I caught a random Uber to the Boston South train station with another Yale student. He had just graduated, and I didn’t know him, but he had gone to a large public high school near me that was not particularly known for sending kids to the Ivy League. It turns out he shared my love of art history, and was thinking about continuing onwards with grad school in the discipline. We chatted about our favorite art history professors and the work he had done at Seattle’s Museum of History and Industry in high school. Back then I still thought I wanted to major in comparative literature.

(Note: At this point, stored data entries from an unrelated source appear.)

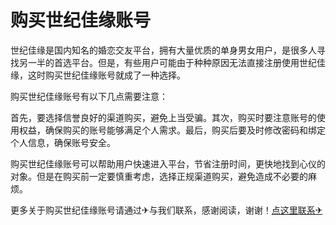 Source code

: # 购买世纪佳缘账号

世纪佳缘是国内知名的婚恋交友平台，拥有大量优质的单身男女用户，是很多人寻找另一半的首选平台。但是，有些用户可能由于种种原因无法直接注册使用世纪佳缘，这时购买世纪佳缘账号就成了一种选择。

购买世纪佳缘账号有以下几点需要注意：

首先，要选择信誉良好的渠道购买，避免上当受骗。其次，购买时要注意账号的使用权益，确保购买的账号能够满足个人需求。最后，购买后要及时修改密码和绑定个人信息，确保账号安全。

购买世纪佳缘账号可以帮助用户快速进入平台，节省注册时间，更快地找到心仪的对象。但是在购买前一定要慎重考虑，选择正规渠道购买，避免造成不必要的麻烦。

更多关于购买世纪佳缘账号请通过✈与我们联系，感谢阅读，谢谢！[点这里联系✈](https://ads.k02.cc) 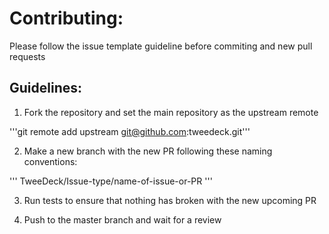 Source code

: # Contributing:

Please follow the issue template guideline before commiting and new pull requests

## Guidelines:

1. Fork the repository and set the main repository as the upstream remote

'''git remote add upstream git@github.com:tweedeck.git'''

2. Make a new branch with the new PR following these naming conventions:

'''
TweeDeck/Issue-type/name-of-issue-or-PR
'''

3. Run tests to ensure that nothing has broken with the new upcoming PR

4. Push to the master branch and wait for a review
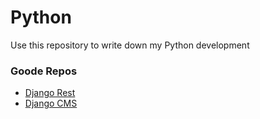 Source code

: Python
======

Use this repository to write down my Python development

### Goode Repos

- [Django Rest](https://github.com/tomchristie/django-rest-framework)
- [Django CMS](https://github.com/divio/django-cms)
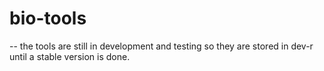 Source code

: # bio-tools
-- the tools are still in development and testing so they are stored in dev-r until a stable version is done.
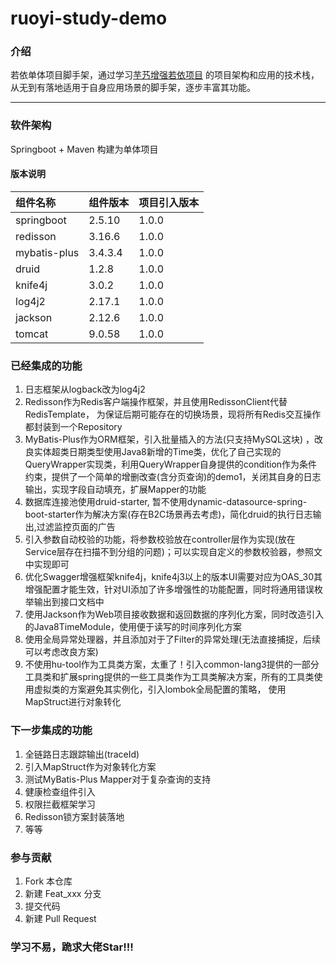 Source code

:# ruoyi-study-demo

### 介绍

若依单体项目脚手架，通过学习[芋艿增强若依项目](https://github.com/YunaiV/ruoyi-vue-pro) 的项目架构和应用的技术栈，从无到有落地适用于自身应用场景的脚手架，逐步丰富其功能。

* **

### 软件架构

Springboot + Maven 构建为单体项目

#### 版本说明

| 组件名称         | 组件版本    | 项目引入版本 |
|:-------------|---------|--------|
| springboot   | 2.5.10  | 1.0.0  |
| redisson     | 3.16.6  | 1.0.0  |
| mybatis-plus | 3.4.3.4 | 1.0.0  |
| druid        | 1.2.8   | 1.0.0  |
| knife4j      | 3.0.2   | 1.0.0  |
| log4j2       | 2.17.1  | 1.0.0  |
| jackson      | 2.12.6  | 1.0.0  |
| tomcat       | 9.0.58  | 1.0.0  |

### 已经集成的功能

1. 日志框架从logback改为log4j2
2. Redisson作为Redis客户端操作框架，并且使用RedissonClient代替RedisTemplate， 为保证后期可能存在的切换场景，现将所有Redis交互操作都封装到一个Repository
3. MyBatis-Plus作为ORM框架，引入批量插入的方法(只支持MySQL这块)
   ，改良实体超类日期类型使用Java8新增的Time类，优化了自己实现的QueryWrapper实现类，利用QueryWrapper自身提供的condition作为条件约束，提供了一个简单的增删改查(含分页查询)的demo1，关闭其自身的日志输出，实现字段自动填充，扩展Mapper的功能
4. 数据库连接池使用druid-starter, 暂不使用dynamic-datasource-spring-boot-starter作为解决方案(存在B2C场景再去考虑)，简化druid的执行日志输出,过滤监控页面的广告
5. 引入参数自动校验的功能，将参数校验放在controller层作为实现(放在Service层存在扫描不到分组的问题)；可以实现自定义的参数校验器，参照文中实现即可
6. 优化Swagger增强框架knife4j，knife4j3以上的版本UI需要对应为OAS_30其增强配置才能生效，针对UI添加了许多增强性的功能配置，同时将通用错误枚举输出到接口文档中
7. 使用Jackson作为Web项目接收数据和返回数据的序列化方案，同时改造引入的Java8TimeModule，使用便于读写的时间序列化方案
8. 使用全局异常处理器，并且添加对于了Filter的异常处理(无法直接捕捉，后续可以考虑改良方案)
9. 不使用hu-tool作为工具类方案，太重了！引入common-lang3提供的一部分工具类和扩展spring提供的一些工具类作为工具类解决方案，所有的工具类使用虚拟类的方案避免其实例化，引入lombok全局配置的策略， 使用MapStruct进行对象转化

### 下一步集成的功能

1. 全链路日志跟踪输出(traceId)
2. 引入MapStruct作为对象转化方案
3. 测试MyBatis-Plus Mapper对于复杂查询的支持
4. 健康检查组件引入
5. 权限拦截框架学习
6. Redisson锁方案封装落地
7. 等等

### 参与贡献

1. Fork 本仓库
2. 新建 Feat_xxx 分支
3. 提交代码
4. 新建 Pull Request

### 学习不易，跪求大佬Star!!!


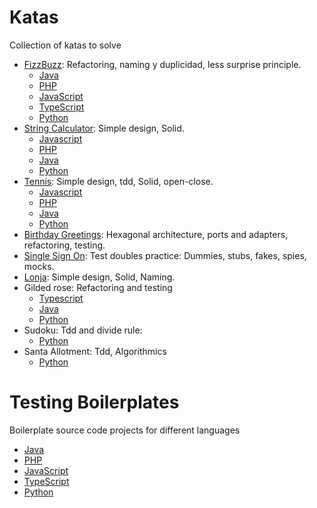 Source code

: # Katas
Collection of katas to solve

- [FizzBuzz](./FizzBuzz.md): Refactoring, naming y duplicidad, less surprise principle.
  - [Java](https://github.com/540/fizzbuzz-java)
  - [PHP](https://github.com/540/FizzBuzz-php)
  - [JavaScript](https://github.com/540/fizzbuzz-js)
  - [TypeScript](https://github.com/540/fizzbuzz-ts)
  - [Python](https://github.com/540/fizzbuzz-python)
- [String Calculator](./StringCalculator.md): Simple design, Solid.
  - [Javascript](https://github.com/540/string-calculator-js)
  - [PHP](https://github.com/540/string-calculator-php)
  - [Java](https://github.com/540/string-calculator-java)
  - [Python](https://github.com/540/string-calculator-python)
- [Tennis](./Tennis.md): Simple design, tdd, Solid, open-close.
  - [Javascript](https://github.com/540/tennis-refactoring-kata-js)
  - [PHP](https://github.com/540/tennis-refactoring-kata-php)
  - [Java](https://github.com/540/tennis-refactoring-kata-java)
  - [Python](https://github.com/540/tennis-refactoring-python)
- [Birthday Greetings](./BirthdayGreetings.md): Hexagonal architecture, ports and adapters, refactoring, testing.
- [Single Sign On](./SingleSignOn.md): Test doubles practice: Dummies, stubs, fakes, spies, mocks.
- [Lonja](./Lonja.md): Simple design, Solid, Naming.
- Gilded rose: Refactoring and testing
  - [Typescript](https://github.com/540/gilded-rose-ts)
  - [Java](https://github.com/540/gilded-rose-java)
  - [Python](https://github.com/540/gilded-rose-python)
- Sudoku: Tdd and divide rule:
  - [Python](https://github.com/540/sudoku-python)
- Santa Allotment: Tdd, Algorithmics
  - [Python](https://github.com/540/santa-allotment-python)
 
# Testing Boilerplates
Boilerplate source code projects for different languages

- [Java](https://github.com/540/java-testing-boilerplate)
- [PHP](https://github.com/540/php-testing-boilerplate)
- [JavaScript](https://github.com/540/js-testing-boilerplate)
- [TypeScript](https://github.com/540/ts-testing-boilerplate)
- [Python](https://github.com/540/python-testing-boilerplate)
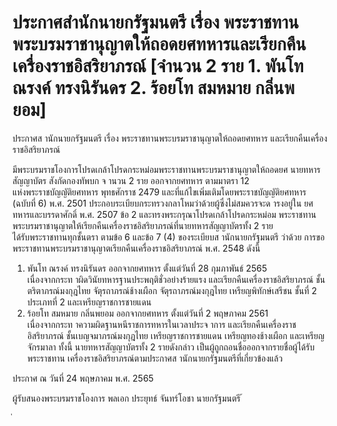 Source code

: 
# ประกาศสำนักนายกรัฐมนตรี เรื่อง พระราชทานพระบรมราชานุญาตให้ถอดยศทหารและเรียกคืนเครื่องราชอิสริยาภรณ์ [จำนวน 2 ราย 1. พันโท ณรงค์ ทรงนิรันดร 2. ร้อยโท สมหมาย กลิ่นพยอม]
      
      

      
      

ประกาศส านักนายกรัฐมนตรี 
เรื่อง  พระราชทานพระบรมราชานุญาตให้ถอดยศทหาร 
และเรียกคืนเครื่องราชอิสริยาภรณ์ 
 
 
มีพระบรมราชโองการโปรดเกล้าโปรดกระหม่อมพระราชทานพระบรมราชานุญาตให้ถอดยศ
นายทหารสัญญาบัตร  สังกัดกองทัพบก  จ านวน  2  ราย  ออกจากยศทหาร  ตามมาตรา  12   
แห่งพระราชบัญญัติยศทหาร  พุทธศักราช  2479  และที่แก้ไขเพิ่มเติมโดยพระราชบัญญัติยศทหาร   
(ฉบับที่  6)  พ.ศ.  2501  ประกอบระเบียบกระทรวงกลาโหมว่าด้วยผู้ซึ่งไม่สมควรจะด ารงอยู่ใน 
ยศทหารและบรรดาศักดิ์  พ.ศ.  2507  ข้อ  2  และทรงพระกรุณาโปรดเกล้าโปรดกระหม่อม
พระราชทานพระบรมราชานุญาตให้เรียกคืนเครื่องราชอิสริยาภรณ์ที่นายทหารสัญญาบัตรทั้ง  2  ราย  
ได้รับพระราชทานทุกชั้นตรา  ตามข้อ  6  และข้อ  7  (4)  ของระเบียบส านักนายกรัฐมนตรี  ว่าด้วย
การขอพระราชทานพระบรมราชานุญาตเรียกคืนเครื่องราชอิสริยาภรณ์  พ.ศ.  2548  ดังนี้ 
1. พันโท ณรงค์  ทรงนิรันดร  ออกจากยศทหาร  ตั้งแต่วันที่  28  กุมภาพันธ์  2565  
เนื่องจากกระท าผิดวินัยทหารฐานประพฤติชั่วอย่างร้ายแรง  และเรียกคืนเครื่องราชอิสริยาภรณ์ 
ชั้นตริตาภรณ์มงกุฎไทย  จัตุรถาภรณ์ช้างเผือก  จัตุรถาภรณ์มงกุฎไทย  เหรียญพิทักษ์เสรีชน  ชั้นที่  2   
ประเภทที่  2  และเหรียญราชการชายแดน 
2. ร้อยโท สมหมาย  กลิ่นพยอม  ออกจากยศทหาร  ตั้งแต่วันที่  2  พฤษภาคม  2561  
เนื่องจากกระท าความผิดฐานหนีราชการทหารในเวลาประจ าการ  และเรียกคืนเครื่องราชอิสริยาภรณ์ 
ชั้นเบญจมาภรณ์มงกุฎไทย  เหรียญราชการชายแดน  เหรียญทองช้างเผือก  และเหรียญจักรมาลา 
ทั้งนี้  นายทหารสัญญาบัตรทั้ง  2  รายดังกล่าว  เป็นผู้ถูกถอนชื่อออกจากรายชื่อผู้ได้รับพระราชทาน
เครื่องราชอิสริยาภรณ์ตามประกาศส านักนายกรัฐมนตรีที่เกี่ยวข้องแล้ว 
 
ประกาศ  ณ  วันที่  24  พฤษภาคม  พ.ศ.  2565 
 
ผู้รับสนองพระบรมราชโองการ 
พลเอก ประยุทธ์  จันทร์โอชา 
นายกรัฐมนตรี 
้
 
่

Somehow, the “Yale bubble” that used to be confined to Lake Place and Orange Street has only grown exponentially. It is harder and harder to remember — and value — that what is normal here really isn’t normal nearly everywhere else. I used to think that “elitism” was about being of a certain economic class, traveling freely around the world or fraternizing at glitzy events. But “elitism,” as I’ve come to realize, is also the knowledge that the door will usually open in your name, in whatever you choose to do. It may not stay wide open, mark you, but the odds are it will always be ajar.
I miss my grandmother welcoming me at the door of her townhouse. She lives alone. We talk less often now than I’d like to, but when we do, I get updates on her friends, on the air plants she soaks once a week, and on her frustration at the multiplying ads in “Architectural Digest” and “Elle.”
Yale changed me, yes; however, it has changed how others see me even more. But not my grandmother. She always opens the door and doesn’t expect me to live up to anyone’s name.